* [Work to be completed] Restate word for word the lines that run from the one containing "Where $D_e$ is" to the last line of the data, both ends included.
***** Information provided *****
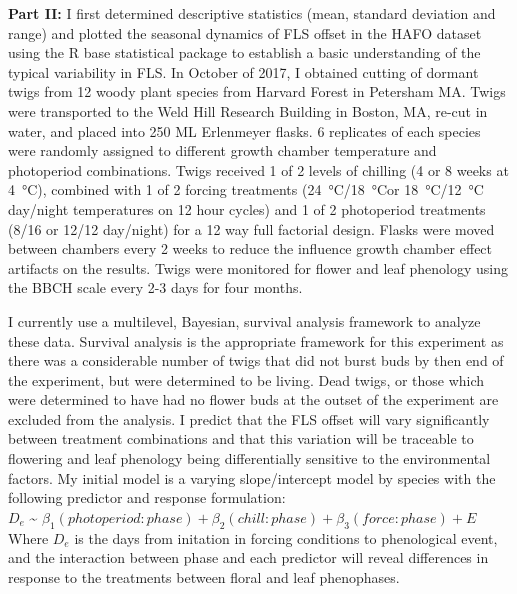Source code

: \documentclass{article}\usepackage[]{graphicx}\usepackage[]{color}
\begin{document}
\indent\textbf{Part II:} I first determined descriptive statistics (mean, standard deviation and range) and plotted the seasonal dynamics of FLS offset in the HAFO dataset using the R base statistical package to establish a basic understanding of the typical variability in FLS. In October of 2017, I obtained cutting of dormant twigs from 12 woody plant species from Harvard Forest in Petersham MA. Twigs were transported to the Weld Hill Research Building in Boston, MA, re-cut in water, and placed into 250 ML Erlenmeyer flasks. 6 replicates of each species were randomly assigned to different growth chamber temperature and photoperiod combinations. Twigs received 1 of 2 levels of chilling (4 or 8 weeks at \SI{4}{\degreeCelsius}), combined with 1 of 2 forcing treatments (\SI{24}{\degreeCelsius}/\SI{18}{\degreeCelsius}or \SI{18}{\degreeCelsius}/\SI{12}{\degreeCelsius} day/night temperatures on 12 hour cycles) and 1 of 2 photoperiod treatments (8/16 or 12/12 day/night) for a 12 way full factorial design. Flasks were moved between chambers every 2 weeks to reduce the influence growth chamber effect artifacts on the results. Twigs were monitored for flower and leaf phenology using the BBCH scale \citep{Finn2007} every 2-3 days for four months.
\par I currently  use a multilevel, Bayesian, survival analysis framework to analyze these data. Survival analysis is the appropriate framework for this experiment as there was a considerable number of twigs that did not burst buds by then end of the experiment, but were determined to be living. Dead twigs, or those which were determined to have had no flower buds at the outset of the experiment are excluded from the analysis. I predict that the FLS offset will vary significantly between treatment combinations and that this variation will be traceable to flowering and leaf phenology being differentially sensitive to the environmental factors. My initial model is a varying slope/intercept model by species with the following predictor and response formulation:\\
\indent$D_e$ \~{} $\beta_1(photoperiod:phase)+\beta_2(chill:phase)+\beta_3 (force:phase)+E $\\
Where $D_e$ is the days from initation in forcing conditions to phenological event, and the interaction between phase and each predictor will reveal differences in response to the treatments between floral and leaf phenophases.
\end{document}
*****
* [Output]
Where $D_e$ is the days from initation in forcing conditions to phenological event, and the interaction between phase and each predictor will reveal differences in response to the treatments between floral and leaf phenophases.
\end{document}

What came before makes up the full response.